The Russian cleared his throat and opened a manila folder on the table before him. “Production of canisters will be completed on schedule by the middle of this week. Arrangements have already been made for shipping to Target Alpha for dispersal. The canisters have been fitted to the exact specifications Mr. Mandala requested.”
“I am in the process of retaining all necessary equipment and personnel.” Mandala picked up on cue. “To guard against the possibility of early discovery and potential countermeasures, I have also retained a rather large and well-equipped security force. Everything will be in place plenty of time before final activation.”
“And the timetable for appreciable results?” St. Clair asked Kresovlosky.

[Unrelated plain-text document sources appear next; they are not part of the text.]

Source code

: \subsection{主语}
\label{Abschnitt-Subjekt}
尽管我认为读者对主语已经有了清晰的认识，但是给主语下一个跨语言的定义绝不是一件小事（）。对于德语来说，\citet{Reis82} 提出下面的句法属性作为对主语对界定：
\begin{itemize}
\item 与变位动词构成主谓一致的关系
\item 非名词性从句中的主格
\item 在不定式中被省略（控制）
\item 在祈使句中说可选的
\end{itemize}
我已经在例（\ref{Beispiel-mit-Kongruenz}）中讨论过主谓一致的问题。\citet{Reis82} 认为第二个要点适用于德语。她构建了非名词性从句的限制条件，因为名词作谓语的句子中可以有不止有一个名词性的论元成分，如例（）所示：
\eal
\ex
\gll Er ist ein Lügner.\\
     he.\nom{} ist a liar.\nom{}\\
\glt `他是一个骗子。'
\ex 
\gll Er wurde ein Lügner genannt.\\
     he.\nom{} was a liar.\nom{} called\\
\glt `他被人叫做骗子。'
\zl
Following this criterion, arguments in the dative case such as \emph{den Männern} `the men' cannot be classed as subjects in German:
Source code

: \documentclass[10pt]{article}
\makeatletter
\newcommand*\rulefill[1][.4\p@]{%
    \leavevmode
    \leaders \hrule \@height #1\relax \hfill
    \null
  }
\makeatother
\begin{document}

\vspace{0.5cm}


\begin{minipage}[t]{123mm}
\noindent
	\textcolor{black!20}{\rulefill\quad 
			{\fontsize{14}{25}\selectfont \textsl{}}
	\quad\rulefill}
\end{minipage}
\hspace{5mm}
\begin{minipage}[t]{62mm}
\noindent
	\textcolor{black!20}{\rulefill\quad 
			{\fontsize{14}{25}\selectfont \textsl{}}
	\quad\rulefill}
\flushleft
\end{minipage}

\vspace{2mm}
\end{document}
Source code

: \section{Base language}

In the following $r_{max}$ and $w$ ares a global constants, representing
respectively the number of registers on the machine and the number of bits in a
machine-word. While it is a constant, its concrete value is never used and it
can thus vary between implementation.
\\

“Based on data collected from our experiments in San Sebastian, I would say four days for Area Mary, a week for Areas Peter and Paul, ten days for Mark and Matthew, and up to two weeks for Luke.”
Audra St. Clair simply nodded. “Let us turn now to Mr. Werenmauser.”
The German rubbed his huge cheeks. “We are ready to go at my end. Final experiments are taking place in Schaan this week to determine optimum packaging. I estimate shipping can begin to Targets Delta, Gamma, Sigma, and Zeta within ten days. I expect no difficulties or complications.”
“What about our crews?” the chairwoman asked.
“We would be best off not to move them in until after the effects of Tantalus have begun to surface in America. We can use the resulting chaos as camouflage for the sudden influx of personnel into South America that might otherwise cause a stir and lead to many questions. By the time the true answers are made known, we must be sure Tantalus has reached its full effect and the world is powerless to do anything about the follow-up portion of our plan.”